Read: A warning from Europe: The worst is yet to come
It was. Law and Justice won 44 percent of the vote, about 6 percent more than in the past elections. Its closest competitor, the center-right Civic Coalition, won 27 percent, down 5. Because the country’s electoral system gives a sizable advantage to the largest political party, Kaczynski will gain enough seats in Parliament to push through his agenda with little opposition.
As examples of many other populist governments, from nearby Hungary to faraway Venezuela, show, it is often in their second term in office that populist leaders manage to take full control, intimidating critics and eliminating rival power centers. In this election, the chances of the opposition were already somewhat restricted by a deeply hostile media environment. With the government now holding enough power to institute further anti-democratic reforms, it is likely that it will become ever harder for the opposition to do its work.
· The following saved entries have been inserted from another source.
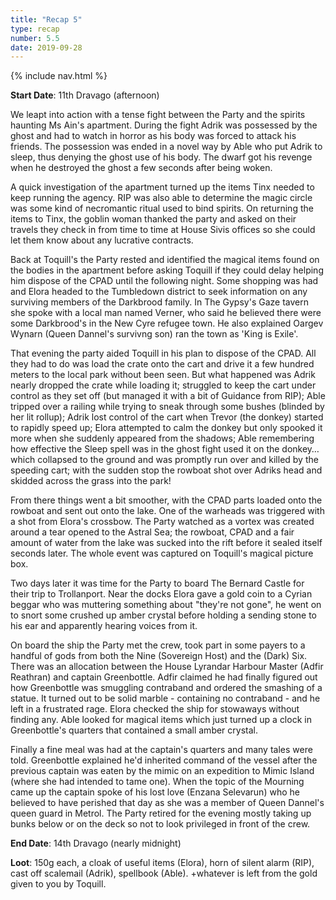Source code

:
 ```yaml
---
title: "Recap 5"
type: recap
number: 5.5
date: 2019-09-28
---
```


{% include nav.html %}

**Start Date**: 11th Dravago (afternoon)

We leapt into action with a tense fight between the Party and the spirits haunting Ms Ain's apartment. During the fight Adrik was possessed by the ghost and had to watch in horror as his body was forced to attack his friends. The possession was ended in a novel way by Able who put Adrik to sleep, thus denying the ghost use of his body.	The dwarf got his revenge when he destroyed the ghost a few seconds after being woken.

A quick investigation of the apartment turned up the items Tinx needed to keep running the agency. RIP was also able to determine the magic circle was some kind of necromantic ritual used to bind spirits. On returning the items to Tinx, the goblin woman thanked the party and asked on their travels they check in from time to time at House Sivis offices so she could let them know about any lucrative contracts.

Back at Toquill's the Party rested and identified the magical items found on the bodies in the apartment before asking Toquill if they could delay helping him dispose of the CPAD until the following night. Some shopping was had and Elora headed to the Tumbledown district to seek information on any surviving members of the Darkbrood family. In The Gypsy's Gaze tavern she spoke with a local man named Verner, who said he believed there were some Darkbrood's in the New Cyre refugee town. He also explained Oargev Wynarn (Queen Dannel's survivng son) ran the town as 'King is Exile'.

That evening the party aided Toquill in his plan to dispose of the CPAD. All they had to do was load the crate onto the cart and drive it a few hundred meters to the local park without been seen. But what happened was Adrik nearly dropped the crate while loading it; struggled to keep the cart under control as they set off (but managed it with a bit of Guidance from RIP); Able tripped over a railing while trying to sneak through some bushes (blinded by her lit rollup); Adrik lost control of the cart when Trevor (the donkey) started to rapidly speed up; Elora attempted to calm the donkey but only spooked it more when she suddenly appeared from the shadows; Able remembering how effective the Sleep spell was in the ghost fight used it on the donkey… which collapsed to the ground and was promptly run over and killed by the speeding cart; with the sudden stop the rowboat shot over Adriks head and skidded across the grass into the park!

From there things went a bit smoother, with the CPAD parts loaded onto the rowboat and sent out onto the lake. One of the warheads was triggered with a shot from Elora's crossbow. The Party watched as a vortex was created around a tear opened to the Astral Sea; the rowboat, CPAD and a fair amount of water from the lake was sucked into the rift before it sealed itself seconds later. The whole event was captured on Toquill's magical picture box.

Two days later it was time for the Party to board The Bernard Castle for their trip to Trollanport. Near the docks Elora gave a gold coin to a Cyrian beggar who was muttering something about "they're not gone", he went on to snort some crushed up amber crystal before holding a sending stone to his ear and apparently hearing voices from it.

On board the ship the Party met the crew, took part in some payers to a handful of gods from both the Nine (Sovereign Host) and the (Dark) Six. There was an allocation between the House Lyrandar Harbour Master (Adfir Reathran) and captain Greenbottle. Adfir claimed he had finally figured out how Greenbottle was smuggling contraband and ordered the smashing of a statue. It turned out to be solid marble - containing no contraband - and he left in a frustrated rage. Elora checked the ship for stowaways without finding any. Able looked for magical items which just turned up a clock in Greenbottle's quarters that contained a small amber crystal.

Finally a fine meal was had at the captain's quarters and many tales were told. Greenbottle explained he'd inherited command of the vessel after the previous captain was eaten by the mimic on an expedition to Mimic Island (where she had intended to tame one). When the topic of the Mourning came up the captain spoke of his lost love (Enzana Selevarun) who he believed to have perished that day as she was a member of Queen Dannel's queen guard in Metrol. The Party retired for the evening mostly taking up bunks below or on the deck so not to look privileged in front of the crew.

**End Date**: 14th Dravago (nearly midnight)

**Loot**: 150g each, a cloak of useful items (Elora), horn of silent alarm (RIP), cast off scalemail (Adrik), spellbook (Able). +whatever is left from the gold given to you by Toquill.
But it’s not only Poles who will suffer the repercussions. The European Union is founded on a set of shared democratic values and built on the assumption that all of its member states will (by and large) continue to adhere to them. For the past years, Hungary has stretched those presuppositions beyond the breaking point, but the continent’s leaders have treated this embarrassing fact as a mere anomaly. Now it looks as though Warsaw is slowly morphing into Budapest. Since Poland is a much larger country, with a much bigger voice within the EU, its autocratic tendencies will be much harder to shrug off. Many European citizens will start to ask themselves why they should share their sovereignty with illiberal and anti-democratic governments.
For decades, scholars have assumed that democracy is brittle in some countries, such as Ukraine and Ethiopia, but stable in others, such as Japan and Italy. Poland, according to most of these scholars, belonged in the latter—supposedly stable—category.
Sunday’s election shows that this was naive. No democracy is perfectly safe. In the age of populism, certainty about the political future is a dangerous illusion.